The agency faces a backlog of 1.4 million reviews it’s supposed to periodically conduct to ensure beneficiaries are entitled to stay on the rolls. The agency has said it doesn’t have the money to do the reviews.
Lawmakers haven’t made major cuts in the program since President Ronald Reagan’s administration, and Congress reversed those changes after a public outcry.
Amid concerns about increasing disability rolls and wasteful spending, the agency in 1981 began stricter screening of beneficiaries. It halted aid to hundreds of thousands.
Lawmakers were besieged with constituents’ complaints of unfairly being cut off. Some people lost their homes or killed themselves after being dropped.
“Government Gets Tough on the Disabled,” the Miami Herald said on its front page on Jan. 16, 1983. “Vietnam-Era Hero Falls Victim to Cuts in Social Security,” the Washington Post reported in a May 27, 1983, article about a Medal of Honor winner who was dropped from the disability rolls. The veteran’s benefits were later reinstated by a judge who considered the case on appeal.
Congress reversed the cuts in 1984 and expanded benefits beyond what had been previously offered.
“We’re not trying to fix every problem in America with this one document,” said House Budget Committee Chairman Paul Ryan, a Wisconsin Republican. “We’re trying to prevent a debt crisis and this is not a driver of our debt.”
“The administration believes that disability insurance is a vital lifeline for millions of Americans,” Kenneth Baer, a spokesman for the White House budget office, said in an e-mail. “The president remains willing to work with Congress on a bipartisan basis to strengthen Social Security and protect the millions of beneficiaries.”
He added that lawmakers didn’t fully fund the administration’s request for more money to screen beneficiaries.
Senate Finance Committee Chairman Max Baucus, whose committee sets Social Security policy, said the program’s finances are less dire than they may appear. Congress can funnel revenue from elsewhere in the government to cover the program’s shortfall, he said.

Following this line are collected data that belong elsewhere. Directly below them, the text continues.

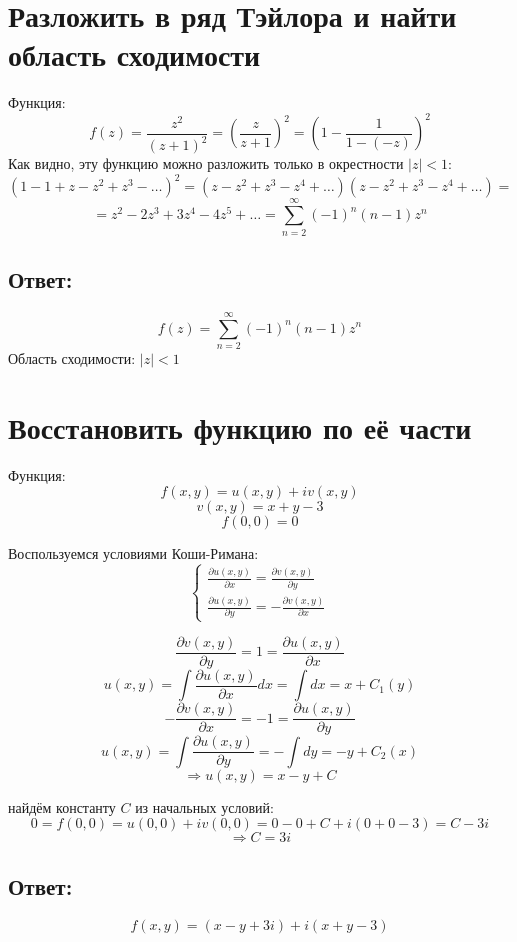 \documentclass[12pt]{scrartcl}
\begin{document}
\section{Разложить в ряд Тэйлора и найти область сходимости}
Функция:
$$f\left(z\right) = \frac{z^2}{\left(z+1\right)^2} = \left(\frac{z}{z+1}\right)^2 = \left(1 - \frac{1}{1-\left(-z\right)}\right)^2$$
Как видно, эту функцию можно разложить только в окрестности $\left|z\right| < 1$:
$$\left(1-1+z-z^2+z^3-\dots\right)^2 = \left(z-z^2+z^3-z^4+\dots\right)\left(z-z^2+z^3-z^4+\dots\right) =$$
$$= z^2 - 2z^3 + 3z^4 - 4z^5 + \dots = \sum\limits_{n=2}^{\infty}\left(-1\right)^n\left(n-1\right)z^n$$
\subsection*{Ответ:}
$$f\left(z\right)=\sum\limits_{n=2}^{\infty}\left(-1\right)^n\left(n-1\right)z^n$$
Область сходимости: $\left|z\right|<1$
\newpage
\section{Восстановить функцию по её части}
Функция:
$$f\left(x,y\right) = u\left(x,y\right) + iv\left(x,y\right)$$
$$v\left(x,y\right) = x + y - 3$$
$$f\left(0, 0\right) = 0$$

Воспользуемся условиями Коши-Римана:
$$
\begin{cases}
\frac{\partial u\left(x,y\right)}{\partial x} = \frac{\partial v\left(x,y\right)}{\partial y}\\
\frac{\partial u\left(x,y\right)}{\partial y} = -\frac{\partial v\left(x,y\right)}{\partial x}
\end{cases}
$$

$$\frac{\partial v\left(x,y\right)}{\partial y} = 1 = \frac{\partial u\left(x,y\right)}{\partial x}$$
$$u\left(x,y\right) = \int\frac{\partial u\left(x,y\right)}{\partial x}dx = \int dx = x + C_1\left(y\right)$$
$$-\frac{\partial v\left(x,y\right)}{\partial x} = -1 = \frac{\partial u\left(x,y\right)}{\partial y}$$
$$u\left(x,y\right) = \int\frac{\partial u\left(x,y\right)}{\partial y} = -\int dy = -y + C_2\left(x\right)$$
$$\Rightarrow u\left(x,y\right) = x - y + C$$

найдём константу $C$ из начальных условий:
$$0 = f\left(0,0\right) = u\left(0,0\right) + i v\left(0,0\right) = 0 - 0 + C + i\left(0 + 0 - 3\right) = C - 3i$$
$$\Rightarrow C = 3i$$
\subsection*{Ответ:}
$$f\left(x,y\right) = \left(x - y + 3i\right) + i\left(x + y - 3\right)$$
\newpage
\end{document}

That’s what happened the last time the disability program faced insolvency. Congress voted in 1994 to increase the share of the Social Security payroll tax that supports disabled workers, which shored up disability payments at the expense of the retirees’ program.
Baucus said lawmakers won’t consider broader changes any time soon. First, they must sort out what to do about George W. Bush-era income tax cuts scheduled to expire at the end of this year, automatic spending reductions that begin taking effect in January and overhauling the tax code, he said.
“One thing at a time,” said Baucus, a Montana Democrat. “There are other things that are more imminent.”